::: DATA EXTRACT

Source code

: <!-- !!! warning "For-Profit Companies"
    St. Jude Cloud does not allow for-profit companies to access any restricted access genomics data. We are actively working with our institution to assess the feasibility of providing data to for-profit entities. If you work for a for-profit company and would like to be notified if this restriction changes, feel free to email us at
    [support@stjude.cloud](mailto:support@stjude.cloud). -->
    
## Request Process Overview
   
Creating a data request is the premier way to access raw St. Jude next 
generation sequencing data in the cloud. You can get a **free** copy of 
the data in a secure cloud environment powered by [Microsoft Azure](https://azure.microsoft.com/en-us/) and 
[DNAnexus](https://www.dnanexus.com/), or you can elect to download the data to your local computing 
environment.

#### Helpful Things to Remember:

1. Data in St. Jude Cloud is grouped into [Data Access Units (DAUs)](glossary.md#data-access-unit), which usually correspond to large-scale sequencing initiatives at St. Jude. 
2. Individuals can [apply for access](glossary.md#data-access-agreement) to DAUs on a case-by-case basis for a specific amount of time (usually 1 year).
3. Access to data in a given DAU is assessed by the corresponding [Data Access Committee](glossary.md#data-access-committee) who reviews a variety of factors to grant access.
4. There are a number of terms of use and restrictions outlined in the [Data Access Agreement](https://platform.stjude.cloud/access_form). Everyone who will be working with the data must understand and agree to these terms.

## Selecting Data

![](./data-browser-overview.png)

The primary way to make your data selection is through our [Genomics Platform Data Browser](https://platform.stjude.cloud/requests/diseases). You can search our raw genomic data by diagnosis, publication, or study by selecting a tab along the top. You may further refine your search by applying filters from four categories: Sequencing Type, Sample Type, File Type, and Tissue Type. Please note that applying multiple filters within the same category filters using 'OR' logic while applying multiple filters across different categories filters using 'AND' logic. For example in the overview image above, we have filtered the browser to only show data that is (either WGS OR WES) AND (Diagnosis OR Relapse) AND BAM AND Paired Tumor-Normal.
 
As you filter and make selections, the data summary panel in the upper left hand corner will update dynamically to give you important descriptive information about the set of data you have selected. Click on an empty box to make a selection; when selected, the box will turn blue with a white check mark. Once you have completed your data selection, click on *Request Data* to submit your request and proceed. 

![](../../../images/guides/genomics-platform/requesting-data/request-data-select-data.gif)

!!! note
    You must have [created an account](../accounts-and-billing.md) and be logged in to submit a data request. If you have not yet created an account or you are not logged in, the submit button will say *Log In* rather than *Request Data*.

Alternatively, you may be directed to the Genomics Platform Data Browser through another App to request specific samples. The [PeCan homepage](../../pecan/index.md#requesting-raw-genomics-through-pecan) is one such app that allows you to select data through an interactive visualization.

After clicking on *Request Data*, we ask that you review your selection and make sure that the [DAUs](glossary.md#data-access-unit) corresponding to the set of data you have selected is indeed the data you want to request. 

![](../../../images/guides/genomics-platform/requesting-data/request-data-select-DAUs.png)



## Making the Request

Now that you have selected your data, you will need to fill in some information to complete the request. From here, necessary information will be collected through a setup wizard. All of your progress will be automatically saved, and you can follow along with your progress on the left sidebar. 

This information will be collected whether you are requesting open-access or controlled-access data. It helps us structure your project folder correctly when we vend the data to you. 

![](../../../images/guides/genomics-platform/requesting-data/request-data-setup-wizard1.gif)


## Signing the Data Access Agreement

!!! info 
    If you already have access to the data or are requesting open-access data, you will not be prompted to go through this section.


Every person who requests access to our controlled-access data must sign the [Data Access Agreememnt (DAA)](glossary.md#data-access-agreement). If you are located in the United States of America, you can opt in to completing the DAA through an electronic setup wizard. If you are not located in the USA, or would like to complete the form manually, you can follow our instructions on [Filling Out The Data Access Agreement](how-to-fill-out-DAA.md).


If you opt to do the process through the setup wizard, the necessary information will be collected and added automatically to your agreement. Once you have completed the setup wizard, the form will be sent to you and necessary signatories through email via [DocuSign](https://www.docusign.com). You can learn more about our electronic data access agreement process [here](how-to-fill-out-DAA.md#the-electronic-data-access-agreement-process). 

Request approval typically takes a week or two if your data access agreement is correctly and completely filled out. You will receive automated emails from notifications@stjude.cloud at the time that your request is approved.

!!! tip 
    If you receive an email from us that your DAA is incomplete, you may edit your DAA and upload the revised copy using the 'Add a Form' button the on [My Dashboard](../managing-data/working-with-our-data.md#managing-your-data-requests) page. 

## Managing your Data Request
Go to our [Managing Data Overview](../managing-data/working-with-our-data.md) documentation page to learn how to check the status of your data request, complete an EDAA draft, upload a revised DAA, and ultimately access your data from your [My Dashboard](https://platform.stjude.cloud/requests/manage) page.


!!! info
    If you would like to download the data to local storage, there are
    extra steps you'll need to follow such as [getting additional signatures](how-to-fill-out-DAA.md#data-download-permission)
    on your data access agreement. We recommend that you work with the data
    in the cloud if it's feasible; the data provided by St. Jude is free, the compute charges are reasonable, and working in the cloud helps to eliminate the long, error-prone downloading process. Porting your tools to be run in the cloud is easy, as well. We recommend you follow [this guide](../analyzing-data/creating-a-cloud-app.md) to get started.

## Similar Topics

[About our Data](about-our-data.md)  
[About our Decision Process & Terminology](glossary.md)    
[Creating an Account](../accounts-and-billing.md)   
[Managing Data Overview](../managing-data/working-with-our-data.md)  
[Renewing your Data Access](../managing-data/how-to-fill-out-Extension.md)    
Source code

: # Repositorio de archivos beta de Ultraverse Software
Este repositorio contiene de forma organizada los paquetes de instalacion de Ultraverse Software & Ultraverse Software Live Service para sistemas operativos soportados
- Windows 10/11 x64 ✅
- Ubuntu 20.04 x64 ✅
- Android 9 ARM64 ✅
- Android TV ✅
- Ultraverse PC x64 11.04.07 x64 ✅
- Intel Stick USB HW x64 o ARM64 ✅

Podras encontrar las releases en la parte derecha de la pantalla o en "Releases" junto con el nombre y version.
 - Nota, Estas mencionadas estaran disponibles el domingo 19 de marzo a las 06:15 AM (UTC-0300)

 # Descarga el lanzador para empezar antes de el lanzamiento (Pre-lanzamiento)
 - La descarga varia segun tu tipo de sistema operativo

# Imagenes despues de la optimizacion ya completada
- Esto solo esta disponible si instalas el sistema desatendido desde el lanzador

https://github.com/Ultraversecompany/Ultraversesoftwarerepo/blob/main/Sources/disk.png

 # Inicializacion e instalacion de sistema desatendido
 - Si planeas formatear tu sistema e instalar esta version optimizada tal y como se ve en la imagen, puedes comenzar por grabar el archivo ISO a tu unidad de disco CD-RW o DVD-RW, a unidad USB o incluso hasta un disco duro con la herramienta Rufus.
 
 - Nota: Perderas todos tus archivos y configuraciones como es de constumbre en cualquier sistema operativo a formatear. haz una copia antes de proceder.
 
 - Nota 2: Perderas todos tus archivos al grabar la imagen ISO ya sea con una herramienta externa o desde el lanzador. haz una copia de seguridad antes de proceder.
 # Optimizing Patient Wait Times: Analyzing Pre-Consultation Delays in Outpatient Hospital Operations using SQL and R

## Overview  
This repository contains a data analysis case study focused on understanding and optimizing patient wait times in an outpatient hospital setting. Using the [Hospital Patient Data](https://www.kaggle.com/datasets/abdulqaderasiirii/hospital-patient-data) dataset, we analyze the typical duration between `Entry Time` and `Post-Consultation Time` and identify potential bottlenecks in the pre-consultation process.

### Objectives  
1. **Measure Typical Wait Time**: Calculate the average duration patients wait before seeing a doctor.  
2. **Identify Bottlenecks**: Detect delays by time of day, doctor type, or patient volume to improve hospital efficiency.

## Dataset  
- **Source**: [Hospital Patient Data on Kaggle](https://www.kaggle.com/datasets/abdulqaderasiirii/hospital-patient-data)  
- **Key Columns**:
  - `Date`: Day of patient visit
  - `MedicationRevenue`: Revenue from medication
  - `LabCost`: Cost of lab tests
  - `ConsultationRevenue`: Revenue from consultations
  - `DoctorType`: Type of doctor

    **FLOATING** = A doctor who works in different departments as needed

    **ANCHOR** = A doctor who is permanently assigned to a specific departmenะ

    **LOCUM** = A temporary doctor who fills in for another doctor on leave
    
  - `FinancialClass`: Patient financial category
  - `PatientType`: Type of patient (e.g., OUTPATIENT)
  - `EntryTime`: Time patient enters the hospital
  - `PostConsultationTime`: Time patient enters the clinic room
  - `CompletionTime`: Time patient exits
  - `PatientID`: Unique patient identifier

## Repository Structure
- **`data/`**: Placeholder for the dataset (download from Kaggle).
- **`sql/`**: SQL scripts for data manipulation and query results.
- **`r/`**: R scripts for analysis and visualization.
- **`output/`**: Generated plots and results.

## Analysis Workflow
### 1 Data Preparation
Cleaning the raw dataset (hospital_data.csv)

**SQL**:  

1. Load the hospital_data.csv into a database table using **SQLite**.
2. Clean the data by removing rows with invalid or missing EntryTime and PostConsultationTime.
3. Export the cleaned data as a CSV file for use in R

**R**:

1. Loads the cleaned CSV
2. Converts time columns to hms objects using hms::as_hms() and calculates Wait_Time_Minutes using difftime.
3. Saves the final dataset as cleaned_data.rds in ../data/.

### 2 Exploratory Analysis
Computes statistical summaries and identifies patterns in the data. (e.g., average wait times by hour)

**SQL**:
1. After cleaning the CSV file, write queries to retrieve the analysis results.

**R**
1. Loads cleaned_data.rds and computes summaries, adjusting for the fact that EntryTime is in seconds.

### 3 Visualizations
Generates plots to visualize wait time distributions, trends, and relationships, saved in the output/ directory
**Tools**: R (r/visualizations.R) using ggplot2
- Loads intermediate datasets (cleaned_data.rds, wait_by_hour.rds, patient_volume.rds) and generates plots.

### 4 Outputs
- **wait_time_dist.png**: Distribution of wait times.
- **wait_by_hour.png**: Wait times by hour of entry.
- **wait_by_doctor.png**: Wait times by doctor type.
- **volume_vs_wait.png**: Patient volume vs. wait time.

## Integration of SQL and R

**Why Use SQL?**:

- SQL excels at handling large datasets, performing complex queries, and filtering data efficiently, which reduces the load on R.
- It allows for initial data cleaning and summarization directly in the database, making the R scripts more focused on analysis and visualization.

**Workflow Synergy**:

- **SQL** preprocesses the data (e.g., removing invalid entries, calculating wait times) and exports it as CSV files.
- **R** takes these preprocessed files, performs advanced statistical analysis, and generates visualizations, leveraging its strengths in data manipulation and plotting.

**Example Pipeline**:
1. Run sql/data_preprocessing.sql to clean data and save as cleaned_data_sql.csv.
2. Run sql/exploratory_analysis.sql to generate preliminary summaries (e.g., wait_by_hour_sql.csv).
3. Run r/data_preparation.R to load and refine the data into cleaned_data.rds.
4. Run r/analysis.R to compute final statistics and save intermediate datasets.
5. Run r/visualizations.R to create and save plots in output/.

::::::

▸ **YOUR OBJECTIVE**
Wherever the word "Revenue" appears in the records above, copy that line.

▸ **ANSWER SPACE**
  - `MedicationRevenue`: Revenue from medication
  - `ConsultationRevenue`: Revenue from consultations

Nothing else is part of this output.